→ **Task details**:
For this exercise, reproduce the entries below exactly, but only from the line containing "<!-- tocstop -->" through the line containing "of output image.", both included.

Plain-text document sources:
□ □ □ □
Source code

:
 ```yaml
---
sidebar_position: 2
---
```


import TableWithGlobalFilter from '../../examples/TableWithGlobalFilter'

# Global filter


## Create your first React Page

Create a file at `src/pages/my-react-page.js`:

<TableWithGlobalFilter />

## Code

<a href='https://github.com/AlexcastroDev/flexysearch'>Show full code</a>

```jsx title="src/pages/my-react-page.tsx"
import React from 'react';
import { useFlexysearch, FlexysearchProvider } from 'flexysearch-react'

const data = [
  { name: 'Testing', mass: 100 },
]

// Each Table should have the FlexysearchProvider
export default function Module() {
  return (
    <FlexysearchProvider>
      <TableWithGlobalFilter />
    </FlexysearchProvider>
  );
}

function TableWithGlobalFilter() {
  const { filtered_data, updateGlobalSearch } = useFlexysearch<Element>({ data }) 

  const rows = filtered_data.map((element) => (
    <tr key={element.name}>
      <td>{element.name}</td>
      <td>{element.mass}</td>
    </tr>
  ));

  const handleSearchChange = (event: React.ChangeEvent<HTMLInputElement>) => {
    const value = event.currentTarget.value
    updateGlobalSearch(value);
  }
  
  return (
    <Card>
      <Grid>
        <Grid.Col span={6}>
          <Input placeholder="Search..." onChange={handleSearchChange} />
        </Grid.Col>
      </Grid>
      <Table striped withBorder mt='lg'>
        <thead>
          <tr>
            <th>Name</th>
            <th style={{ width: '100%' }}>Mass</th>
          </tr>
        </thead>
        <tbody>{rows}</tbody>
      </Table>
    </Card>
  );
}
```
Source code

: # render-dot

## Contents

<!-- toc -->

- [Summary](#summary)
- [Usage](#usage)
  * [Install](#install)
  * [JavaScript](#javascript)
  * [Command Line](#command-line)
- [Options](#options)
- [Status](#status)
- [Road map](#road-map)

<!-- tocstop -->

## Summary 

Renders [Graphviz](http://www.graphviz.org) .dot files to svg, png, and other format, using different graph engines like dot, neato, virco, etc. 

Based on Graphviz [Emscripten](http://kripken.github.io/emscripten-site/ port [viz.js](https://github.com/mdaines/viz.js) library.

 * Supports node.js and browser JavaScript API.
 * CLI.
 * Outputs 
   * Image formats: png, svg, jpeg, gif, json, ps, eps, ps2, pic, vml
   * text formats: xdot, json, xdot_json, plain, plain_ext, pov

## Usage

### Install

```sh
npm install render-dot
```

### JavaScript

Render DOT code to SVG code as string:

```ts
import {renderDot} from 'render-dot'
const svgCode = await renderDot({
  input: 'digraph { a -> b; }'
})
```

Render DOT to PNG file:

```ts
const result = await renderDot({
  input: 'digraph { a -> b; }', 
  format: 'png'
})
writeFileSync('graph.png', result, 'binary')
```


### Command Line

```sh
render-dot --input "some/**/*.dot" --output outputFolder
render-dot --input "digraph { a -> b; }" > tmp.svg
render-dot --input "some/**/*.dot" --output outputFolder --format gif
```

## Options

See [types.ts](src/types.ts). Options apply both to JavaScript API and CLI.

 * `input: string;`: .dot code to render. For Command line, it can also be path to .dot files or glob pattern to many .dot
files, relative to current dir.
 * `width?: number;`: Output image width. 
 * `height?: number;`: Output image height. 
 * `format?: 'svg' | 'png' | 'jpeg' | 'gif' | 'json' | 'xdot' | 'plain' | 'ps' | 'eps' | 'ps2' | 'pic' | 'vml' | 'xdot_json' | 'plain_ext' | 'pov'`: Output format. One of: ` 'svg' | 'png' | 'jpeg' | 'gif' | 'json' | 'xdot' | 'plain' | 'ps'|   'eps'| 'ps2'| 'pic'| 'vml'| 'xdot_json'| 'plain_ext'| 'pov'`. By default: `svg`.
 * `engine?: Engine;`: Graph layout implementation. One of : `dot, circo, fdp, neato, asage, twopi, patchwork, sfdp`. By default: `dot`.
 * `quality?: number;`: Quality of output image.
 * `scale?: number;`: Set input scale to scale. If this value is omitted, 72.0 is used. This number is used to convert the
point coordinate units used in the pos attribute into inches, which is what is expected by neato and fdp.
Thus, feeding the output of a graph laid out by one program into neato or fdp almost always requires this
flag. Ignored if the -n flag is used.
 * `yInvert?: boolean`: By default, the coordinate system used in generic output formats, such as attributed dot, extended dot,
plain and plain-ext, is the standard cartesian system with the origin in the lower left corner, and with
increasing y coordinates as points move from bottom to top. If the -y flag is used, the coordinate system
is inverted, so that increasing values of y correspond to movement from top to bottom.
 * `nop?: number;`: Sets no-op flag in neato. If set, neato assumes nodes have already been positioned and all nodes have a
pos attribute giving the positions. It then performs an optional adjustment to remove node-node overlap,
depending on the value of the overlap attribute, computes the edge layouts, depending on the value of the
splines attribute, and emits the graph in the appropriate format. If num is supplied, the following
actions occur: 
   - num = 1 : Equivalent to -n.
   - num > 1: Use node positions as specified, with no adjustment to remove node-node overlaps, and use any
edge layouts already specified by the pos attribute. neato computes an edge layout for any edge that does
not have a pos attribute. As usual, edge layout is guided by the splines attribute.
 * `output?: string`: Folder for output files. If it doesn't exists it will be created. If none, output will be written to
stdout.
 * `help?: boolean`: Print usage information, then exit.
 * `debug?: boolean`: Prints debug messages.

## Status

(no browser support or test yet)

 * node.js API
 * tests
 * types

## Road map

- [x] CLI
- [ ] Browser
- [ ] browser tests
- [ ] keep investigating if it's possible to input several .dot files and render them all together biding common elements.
□ □ □ □
→ **Result of the task**:
<!-- tocstop -->

## Summary 

Renders [Graphviz](http://www.graphviz.org) .dot files to svg, png, and other format, using different graph engines like dot, neato, virco, etc. 

Based on Graphviz [Emscripten](http://kripken.github.io/emscripten-site/ port [viz.js](https://github.com/mdaines/viz.js) library.

 * Supports node.js and browser JavaScript API.
 * CLI.
 * Outputs 
   * Image formats: png, svg, jpeg, gif, json, ps, eps, ps2, pic, vml
   * text formats: xdot, json, xdot_json, plain, plain_ext, pov

## Usage

### Install

```sh
npm install render-dot
```

### JavaScript

Render DOT code to SVG code as string:

```ts
import {renderDot} from 'render-dot'
const svgCode = await renderDot({
  input: 'digraph { a -> b; }'
})
```

Render DOT to PNG file:

```ts
const result = await renderDot({
  input: 'digraph { a -> b; }', 
  format: 'png'
})
writeFileSync('graph.png', result, 'binary')
```


### Command Line

```sh
render-dot --input "some/**/*.dot" --output outputFolder
render-dot --input "digraph { a -> b; }" > tmp.svg
render-dot --input "some/**/*.dot" --output outputFolder --format gif
```

## Options

See [types.ts](src/types.ts). Options apply both to JavaScript API and CLI.

 * `input: string;`: .dot code to render. For Command line, it can also be path to .dot files or glob pattern to many .dot
files, relative to current dir.
 * `width?: number;`: Output image width. 
 * `height?: number;`: Output image height. 
 * `format?: 'svg' | 'png' | 'jpeg' | 'gif' | 'json' | 'xdot' | 'plain' | 'ps' | 'eps' | 'ps2' | 'pic' | 'vml' | 'xdot_json' | 'plain_ext' | 'pov'`: Output format. One of: ` 'svg' | 'png' | 'jpeg' | 'gif' | 'json' | 'xdot' | 'plain' | 'ps'|   'eps'| 'ps2'| 'pic'| 'vml'| 'xdot_json'| 'plain_ext'| 'pov'`. By default: `svg`.
 * `engine?: Engine;`: Graph layout implementation. One of : `dot, circo, fdp, neato, asage, twopi, patchwork, sfdp`. By default: `dot`.
 * `quality?: number;`: Quality of output image.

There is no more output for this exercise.